SOKAĞIN İSMİNİ DEĞİŞTİRME HAKKI
Öte yandan sokak sakinleri ise kafalarında mal sahibinin hangi kültürel kimliğe sahip olduğu değil, sokağın akıbetiyle ilgili çekinceleri ve soruları olduğunu belirttiler. Uzun süredir tartışılan ve tek başına 180 bin avro tutacak olduğu söylenen kanalizasyon masraflarının da daha önce belediye tarafından düzenlendiğini, bu hizmetin bundan sonra özel mülkiyet hakkı almış olan kişinin inisiyatifine kalacağını ve bu masrafların bir şekilde kendilerinden çıkarılmasını istemediklerini vurguladılar. Sorularımızı cevaplayan sokak sakinleri her ne kadar sokağın satışına ilişkin tedirginliklerinin kültürel farklılıklardan kaynaklanmadığını, aksine sokağın altyapı sorunları ve sokağa giriş çıkışların sekteye uğraması ihtimali sebebiyle telaşlandıklarını iddia etseler de son tahlilde bütün bir görüşme boyunca sokağın isminin değiştirilip değiştirilmeyeceği gibi altyapı sorunları ile ilgisi olmayan sorularını ve endişelerini sıklıkla dile getirdiler.

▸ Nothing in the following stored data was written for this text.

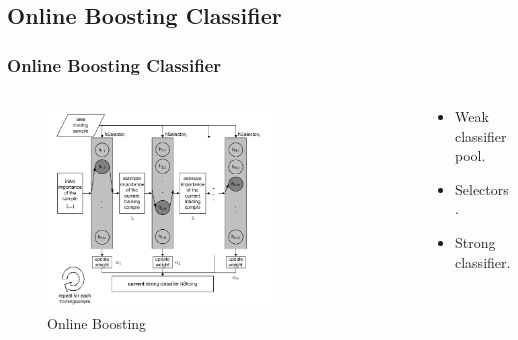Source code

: \documentclass{beamer}
\begin{document}
\subsection{Online Boosting Classifier}
\begin{frame}
	\frametitle{Online Boosting Classifier\scriptsize\cite{Grabner:2006:OBV:1153170.1153451}}
	\begin{columns}[T]
		\begin{column}{0.6\textwidth}
		\begin{figure}
		\begin{center}
			\includegraphics[width=0.7\textwidth]{images/OnlineBoosting.png}
			\caption{Online Boosting}
		\end{center}
		\end{figure}
		\end{column}
		\begin{column}{0.4\textwidth}
			\begin{itemize}
				\item Weak classifier pool.
				\item Selectors.
				\item Strong classifier.
			\end{itemize}
		\end{column}
	\end{columns}
\end{frame}
\end{document}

Alman ve Türk basın mensuplarının olduğu saatlerde gelen sokak sakinlerinin avukatı ise; “Size para teklif etmek zorunda değiliz, yolu bundan önce belediyeye ait olduğu dönemde olduğu gibi ücretsiz kullanmamızı kabulleneceksiniz“ diyerek ortak bir payda bulmaya çalışan tarafların sakin bıraktığı ortamı germeye çalıştı.
Ailenin sözcüsü olarak konuşan Aziz Sevindik ise “Belediye, satışı bizim ‘oldu bittiye’ getirerek gerçekleştirdiğimize inandırmaya çalışıyor, ama kimsenin dolaylı yoldan mülkiyet haklarımız üzerinde tepinmesine izin vermeyeceğiz, sokağın girişini ve çıkışını kapatıp kapatmamak bizim tasarrufumuzdur, son kuruşuna kadar ödeyerek satın aldığımız sokakta yasalar çerçevesinde istediğimiz faaliyeti yapma hakkımız var, çünkü mülk sahibi biziz, buna karar verecek olan da sokak sakinleri yada belediye yetkilileri değildir, bu sokağı açık artırma yoluyla, noter huzurunda en yüksek teklifi vererek aldık, satış kapalı devre usul ile yapılmadı, her şey herkesin gözleri önünde, hukuka ve kuralına uygun şekilde oldu, noter de tasdikledi, satış gerçekleştikten ve göçmen kökenli bir aile olduğumuz öğrenildikten sonra bütün bu hengame koptu, ya bize sattıkları için pişmanlar, medyayı ve sokak sakinlerini kullanarak bizlerin pes etmesini istiyorlar, sokağı satış bedeline yeniden kendilerine geri satmamızı istiyorlar ya da sokak sakinlerinin olası tepkilerini tahmin edemediler, sokağı sadece kendilerinin istediği biçimde kullanmamız için zorlamanın koşullarını hazırlamaya çalışıyorlar, bugün anlıyoruz ki amaçları üzüm yemek değil, bağcıyı dövmekmiş, buna izin vermeyeceğiz” dedi.
“HER İKİ DİLDE KONUŞTUK VE KONUŞMAYA DEVAM EDECEĞİZ”
Sevindik ayrıca basına yaptığı açıklamayı özellikle Türkçe ve Almanca yaptığına dikkat çekerek “Tüm medya kuruluşları aynı şeyi duydukları halde kendi anladıkları ve işlerine gelen şeyi yazıyorlar, bunu önlemek, yanlış anlaşılmaların ve bilgi kirliliğinin önüne geçmek için Türk ve Alman medyasını aynı anda cevaplamak istedik, sürece bundan sonra da böyle devam edeceğiz” diye konuştu.